Hwang was indicted last month after prosecutors said he was the mastermind of an elaborate scheme to manipulate research results to make it look like his team had actually produced stem cell lines through cloning human embryos.
His reported breakthroughs in stem cell research had raised hopes because it seemed to hasten the day when genetically specific tissue could be grown from embryonic stem cells to repair damaged organs or treat diseases such as Alzheimer’s.
Prosecutors charged Hwang with misusing and embezzling 2.8 billion won ($2.91 million) in state funds and private donations.
Hwang is suspected of using part of the funds to purchase human ova — in violation of a bioethics law that went into effect in 2005 — and for donations to politicians, they said.
Prosecutors called witnesses who testified about how Hwang’s team may have skirted proper regulations for grants.
One researcher for Hwang’s team said even if junior associates noticed any irregularities, they could not question the boss.
“I was in a position where I could not disobey what Dr. Hwang said,” Yoon Hyun-soo testified.
Hwang did not speak to reporters when he entered the Seoul Central District Court.
The scientist has previously said that he is a victim of a conspiracy to discredit him and has blamed junior researchers at a fertility clinic that took part in the research for the fake data.
His supporters turned out in force and occupied several rows of seats in the packed court room. They have said Hwang created a great Korean technology and deserved more time to prove his findings.
“All these people here are patriots,” one supporter said to Hwang as he left the court room for a break.
The man once hailed by the government and others as “the pride of Korea” could face several years in jail if he is found guilty.
Prosecutors have said the misuse of state funds carries a jail term of up to 10 years while a violation of the bioethics law can mean up to three years behind bars.
Hwang’s team once basked in global acclaim for three landmark achievements that put South Korea at the global forefront of cloning and stem cell research.

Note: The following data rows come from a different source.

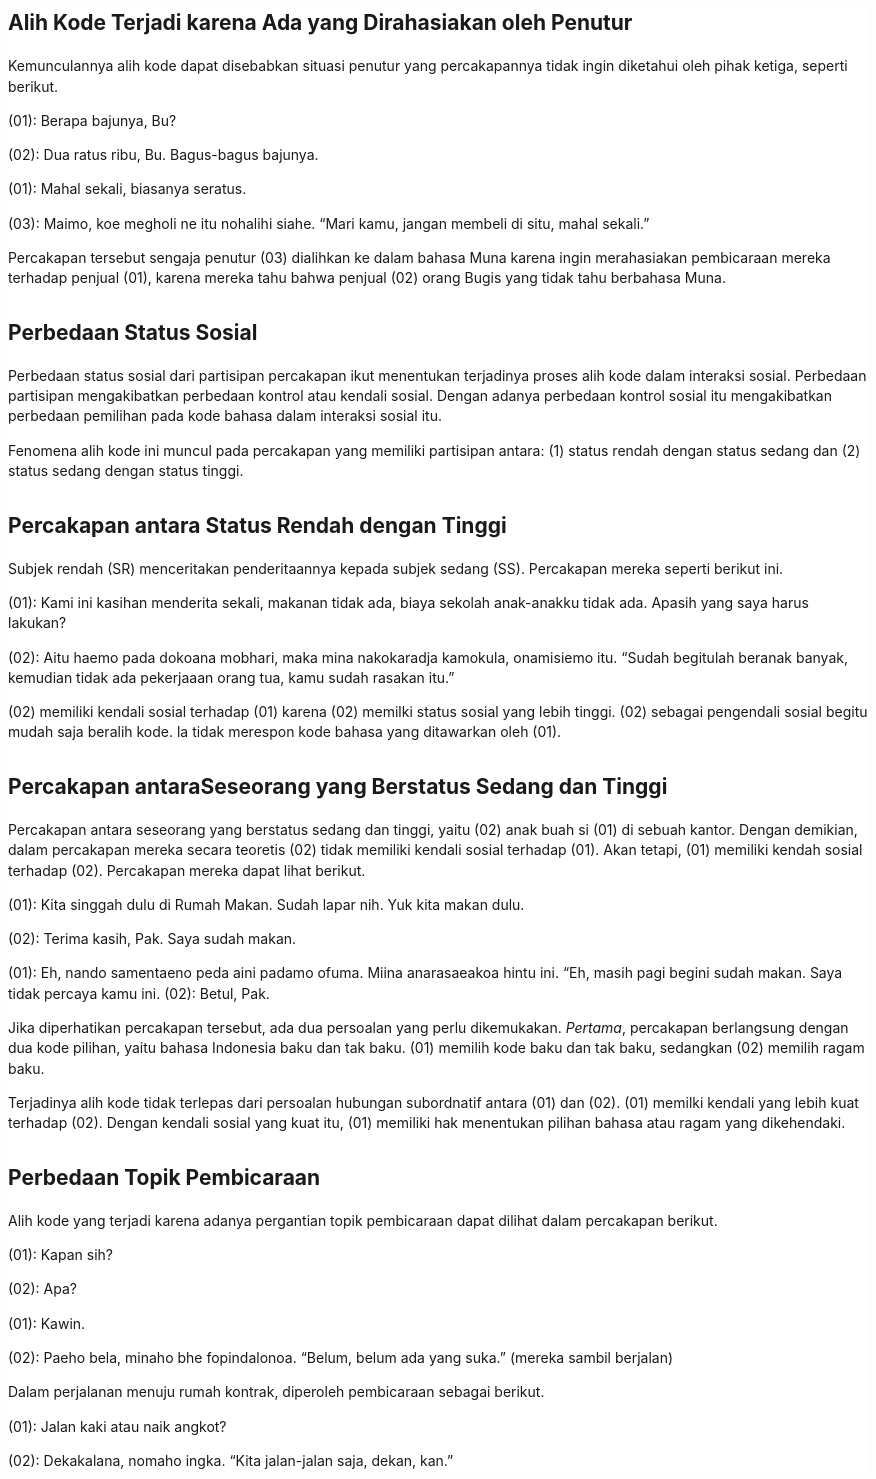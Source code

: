 <h2><a name="bookmark28"></a><span class="font2" style="font-weight:bold;"><a name="bookmark29"></a>Alih Kode Terjadi karena Ada yang Dirahasiakan oleh Penutur</span></h2>
<p><span class="font2">Kemunculannya alih kode dapat disebabkan situasi penutur yang percakapannya tidak ingin diketahui oleh pihak ketiga, seperti berikut.</span></p>
<p><span class="font0">(01): Berapa bajunya, Bu?</span></p>
<p><span class="font0">(02): Dua ratus ribu, Bu. Bagus-bagus bajunya.</span></p>
<p><span class="font0">(01): Mahal sekali, biasanya seratus.</span></p>
<p><span class="font0">(03): Maimo, koe megholi ne itu nohalihi siahe. “Mari kamu, jangan membeli di situ, mahal sekali.”</span></p>
<p><span class="font2">Percakapan tersebut sengaja penutur (03) dialihkan ke dalam bahasa Muna karena ingin merahasiakan pembicaraan mereka terhadap penjual (01), karena mereka tahu bahwa penjual (02) orang Bugis yang tidak tahu berbahasa Muna.</span></p>
<h2><a name="bookmark30"></a><span class="font2" style="font-weight:bold;"><a name="bookmark31"></a>Perbedaan Status Sosial</span></h2>
<p><span class="font2">Perbedaan status sosial dari partisipan percakapan ikut menentukan terjadinya proses alih kode dalam interaksi sosial. Perbedaan partisipan mengakibatkan perbedaan kontrol atau kendali sosial. Dengan adanya perbedaan kontrol sosial itu mengakibatkan perbedaan pemilihan pada kode bahasa dalam interaksi sosial itu.</span></p>
<p><span class="font2">Fenomena alih kode ini muncul pada percakapan yang memiliki partisipan antara: (1) status rendah dengan status sedang dan (2) status sedang dengan status tinggi.</span></p>
<h2><a name="bookmark32"></a><span class="font2" style="font-weight:bold;"><a name="bookmark33"></a>Percakapan antara Status Rendah dengan Tinggi</span></h2>
<p><span class="font2">Subjek rendah (SR) menceritakan penderitaannya kepada subjek sedang (SS). Percakapan mereka seperti berikut ini.</span></p>
<p><span class="font0">(01): Kami ini kasihan menderita sekali, makanan tidak ada, biaya sekolah anak-anakku tidak ada. Apasih yang saya harus lakukan?</span></p>
<p><span class="font0">(02): Aitu haemo pada dokoana mobhari, maka mina nakokaradja kamokula, onamisiemo itu. “Sudah begitulah beranak banyak, kemudian tidak ada pekerjaaan orang tua, kamu sudah rasakan itu.”</span></p>
<p><span class="font2">(02) memiliki kendali sosial terhadap (01) karena (02) memilki status sosial yang lebih tinggi. (02) sebagai pengendali sosial begitu mudah saja beralih kode. la tidak merespon kode bahasa yang ditawarkan oleh (01).</span></p>
<h2><a name="bookmark34"></a><span class="font2" style="font-weight:bold;"><a name="bookmark35"></a>Percakapan antaraSeseorang yang Berstatus Sedang dan Tinggi</span></h2>
<p><span class="font2">Percakapan antara seseorang yang berstatus sedang dan tinggi, yaitu (02) anak buah si (01) di sebuah kantor. Dengan demikian, dalam percakapan mereka secara teoretis (02) tidak memiliki kendali sosial terhadap (01). Akan tetapi, (01) memiliki kendah sosial terhadap (02). Percakapan mereka dapat lihat berikut.</span></p>
<p><span class="font0">(01): Kita singgah dulu di Rumah Makan. Sudah lapar nih. Yuk kita makan dulu.</span></p>
<p><span class="font0">(02): Terima kasih, Pak. Saya sudah makan.</span></p>
<p><span class="font0">(01): Eh, nando samentaeno peda aini padamo ofuma. Miina anarasaeakoa hintu ini. “Eh, masih pagi begini sudah makan. Saya tidak percaya kamu ini. (02): Betul, Pak.</span></p>
<p><span class="font2">Jika diperhatikan percakapan tersebut, ada dua persoalan yang perlu dikemukakan. </span><span class="font2" style="font-style:italic;">Pertama</span><span class="font2">, percakapan berlangsung dengan dua kode pilihan, yaitu bahasa Indonesia baku dan tak baku. (01) memilih kode baku dan tak baku, sedangkan (02) memilih ragam baku.</span></p>
<p><span class="font2">Terjadinya alih kode tidak terlepas dari persoalan hubungan subordnatif antara (01) dan (02). (01) memilki kendali yang lebih kuat terhadap (02). Dengan kendali sosial yang kuat itu, (01) memiliki hak menentukan pilihan bahasa atau ragam yang dikehendaki.</span></p>
<h2><a name="bookmark36"></a><span class="font2" style="font-weight:bold;"><a name="bookmark37"></a>Perbedaan Topik Pembicaraan</span></h2>
<p><span class="font2">Alih kode yang terjadi karena adanya pergantian topik pembicaraan dapat dilihat dalam percakapan berikut.</span></p>
<p><span class="font0">(01): Kapan sih?</span></p>
<p><span class="font0">(02): Apa?</span></p>
<p><span class="font0">(01): Kawin.</span></p>
<p><span class="font0">(02): Paeho bela, minaho bhe fopindalonoa. “Belum, belum ada yang suka.” (mereka sambil berjalan)</span></p>
<p><span class="font2">Dalam perjalanan menuju rumah kontrak, diperoleh pembicaraan sebagai berikut.</span></p>
<p><span class="font0">(01): Jalan kaki atau naik angkot?</span></p>
<p><span class="font0">(02): Dekakalana, nomaho ingka. “Kita jalan-jalan saja, dekan, kan.”</span></p>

In a paper published in the periodical Science in 2004, Hwang’s team said it had cloned the first human embryo for research. In 2005, Hwang’s team published another paper in Science saying it had produced tailored embryonic stem cells.
The team last year also said it produced the world’s first cloned dog. Dogs are considered one of the most difficult animals to clone because of their reproductive cycle.
A panel at Seoul National University, where Hwang once worked, said in a report in January Hwang’s team had fabricated key data in the two papers on embryonic stem cells. The journal Science later retracted them.
The panel concluded Hwang’s team did actually clone the dog, an Afghan hound named Snuppy.